[Date Prev][Date Next][Thread Prev][Thread Next][Date Index][Thread Index]

Re: [Condor-users] Mysterious Unclaimed resources in cluster

Hi Todd, 

Thanks for your response.  In response to your first question, the execute machines are using UWCS_START, UWCS_SUSPEND, UWCS_PREEMPT, and UWCS_KILL.  

The current run I have and average job length of about 2 hours.

Since posting this morning, I have learned that I can utilize the entire pool by submitting from an additional machine, so the one still has 85 jobs running, and the second one has the rest, and there are no longer any unclaimed resources on the pool.

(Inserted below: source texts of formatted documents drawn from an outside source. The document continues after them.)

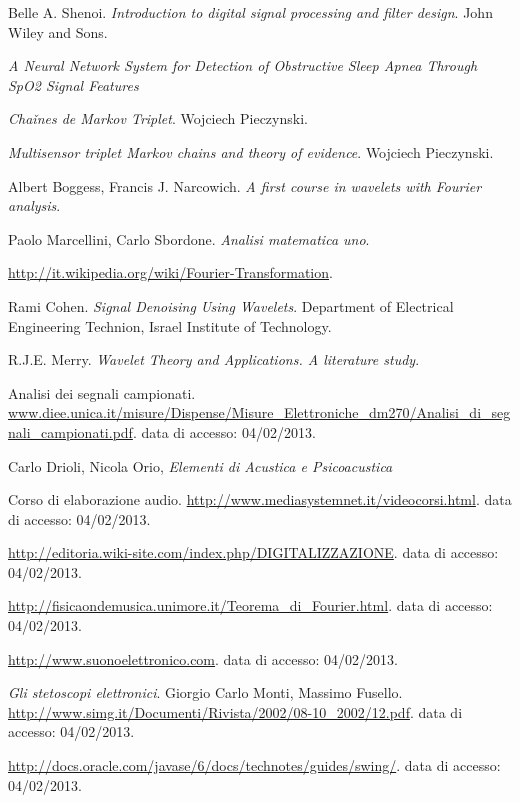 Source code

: \begin{thebibliography}{99}
  Belle A. Shenoi.
  \emph{Introduction to digital signal processing and filter design}.
  John Wiley and Sons.

  \emph{A Neural Network System for Detection of Obstructive Sleep Apnea Through SpO2 Signal Features}

  \emph{Cha\v ines de Markov Triplet}.
  Wojciech Pieczynski.

  \emph{Multisensor triplet Markov chains and theory of evidence}.
  Wojciech Pieczynski.


  Albert Boggess, Francis J. Narcowich.
  \emph{A first course in wavelets with Fourier analysis}.
  
  Paolo Marcellini, Carlo Sbordone.
  \emph{Analisi matematica uno}.

  \url{http://it.wikipedia.org/wiki/Fourier-Transformation}.


  Rami Cohen.
  \emph{Signal Denoising Using Wavelets}.
  Department of Electrical Engineering Technion, Israel Institute of Technology.


  R.J.E. Merry.
  \emph{Wavelet Theory and Applications. A literature study}.
   
  Analisi dei segnali campionati.
  \url{www.diee.unica.it/misure/Dispense/Misure_Elettroniche_dm270/Analisi_di_segnali_campionati.pdf}.
  data di accesso: 04/02/2013.

  Carlo Drioli, Nicola Orio,
  \emph{Elementi di Acustica e Psicoacustica}


  Corso di elaborazione audio.
  \url{http://www.mediasystemnet.it/videocorsi.html}.
  data di accesso: 04/02/2013.


  \url{http://editoria.wiki-site.com/index.php/DIGITALIZZAZIONE}.
  data di accesso: 04/02/2013.

  \url{http://fisicaondemusica.unimore.it/Teorema_di_Fourier.html}.
  data di accesso: 04/02/2013.


  \url {http://www.suonoelettronico.com}.
  data di accesso: 04/02/2013.

  \emph{Gli stetoscopi elettronici}.  
  Giorgio Carlo Monti, Massimo Fusello.
  \url{http://www.simg.it/Documenti/Rivista/2002/08-10_2002/12.pdf}.
  data di accesso: 04/02/2013.

  \url{http://docs.oracle.com/javase/6/docs/technotes/guides/swing/}.
  data di accesso: 04/02/2013.


\end{thebibliography}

Thanks again for your response.


-----Original Message-----
From: Todd Tannenbaum [mailto:tannenba@xxxxxxxxxxx] 
Sent: Wednesday, January 11, 2012 10:08 AM
To: Condor-Users Mail List
Cc: Eric Abel
Subject: Re: [Condor-users] Mysterious Unclaimed resources in cluster

On 1/11/2012 9:55 AM, Eric Abel wrote:
> I have a follow up to this issue. After additional troubleshooting, I've
> discovered that the unclaimed resources move from one machine to
> another, so I can rule out any Class Ad incompatibility. One thing I
> have noticed, is that the maximum number of Claimed resources seems to
> be about 85-88. Modifying the MaxJobsRunning variable doesn't help.
> Setting it to 50 limits the number of running jobs to 50, but no matter
> how high I set it, the number of running jobs is still about 85.
> Currently I am the only user on the pool, and I am also the
> administrator. If anyone has any log file, command, or utility I can use
> to try to identify the problem, I would much appreciate it.
> Thanks,
> Eric

Some quick thoughts -

What is your START, SUSPEND, PREEMPT, and KILL expressions on your 
execute machines?  (or just post your condor_config file)  Perhaps your 
policy expressions are limiting slot usage due to something like load 
average or keyboard activity.

How long do your jobs typically run?  If many jobs are very short (we 
are talking on the order of a couple seconds), perhaps your submit 
machine is unable to keep more than ~85 machines busy at a time. 
Whenever a job completes, the submit machine needs to do some work - 
pick the next job, spawn (or resue) a new shadow process, update 
classads on disk, etc.  The shorter your jobs, the more work the submit 
machine needs to do, and therefore the more likely it may be a 
bottleneck.  Another related thought - are you also running jobs on your 
submit machine?  If so, perhaps the submit machine is so busy running 
jobs that the schedd is not getting enough CPU/disk/ram/whatever to 
juggle more than ~80 machines at a time, esp if the jobs only run a 
short time...